Figure 2

ApoER2 interacts with APP in N2a cells. (A), co-immunoprecipitation of ApoER2 with APP. Cell extracts were prepared from ApoER2-expressing cells transiently transfected with APP695-Myc. Extracts were immunoprecipitated with anti-Myc or with the unrelated, anti-V5 antibody and probed for ApoER2 and APP with the anti-HA and anti-Myc antibodies, respectively. L, input lysate. NB, not bound. (B), cell extracts were prepared from untransfected ApoER2-expressing cells and processed as in A. anti-Myc antibody does not immunoprecipitate ApoER2 by itself. Middle panel, anti-Myc antibody do immunoprecipitate APP695Myc in single transfected cells.

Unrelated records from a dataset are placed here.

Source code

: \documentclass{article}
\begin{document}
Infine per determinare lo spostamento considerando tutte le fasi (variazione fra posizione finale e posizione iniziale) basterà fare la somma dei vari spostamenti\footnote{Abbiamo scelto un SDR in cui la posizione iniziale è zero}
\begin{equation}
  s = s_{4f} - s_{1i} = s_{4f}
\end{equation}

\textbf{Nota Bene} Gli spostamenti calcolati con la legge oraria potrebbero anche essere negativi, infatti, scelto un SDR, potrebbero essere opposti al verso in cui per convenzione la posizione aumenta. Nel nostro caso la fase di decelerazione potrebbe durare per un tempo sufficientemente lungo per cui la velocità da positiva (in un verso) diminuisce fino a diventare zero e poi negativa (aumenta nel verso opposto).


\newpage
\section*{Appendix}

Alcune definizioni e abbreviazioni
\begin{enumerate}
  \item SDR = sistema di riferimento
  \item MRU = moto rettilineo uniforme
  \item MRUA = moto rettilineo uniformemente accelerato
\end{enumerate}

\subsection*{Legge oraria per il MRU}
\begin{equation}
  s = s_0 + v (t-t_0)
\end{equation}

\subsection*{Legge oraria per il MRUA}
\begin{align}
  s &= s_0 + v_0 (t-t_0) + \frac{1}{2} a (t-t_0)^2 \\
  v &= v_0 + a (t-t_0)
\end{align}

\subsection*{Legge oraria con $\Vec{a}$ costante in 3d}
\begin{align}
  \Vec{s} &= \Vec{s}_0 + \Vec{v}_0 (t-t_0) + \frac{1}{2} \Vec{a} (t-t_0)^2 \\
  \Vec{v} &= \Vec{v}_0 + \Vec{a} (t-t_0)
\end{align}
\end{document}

Lower panel, anti-V5 antibody immunoprecipitation idoneity was confirmed by β-catenin-V5 precipitation from transfected N2a cells. (C), independent lysates from ApoER2-expressing cells and from APP695-Myc-transfected cells were combined and the co-immunoprecipitation experiment was continued with the anti-Myc antibody as in A. ApoER2-HA and APP695-Myc requires an in vivo context for interaction. Remnants of ApoER2 detection after stripping and reblot are indicated by an asterisk.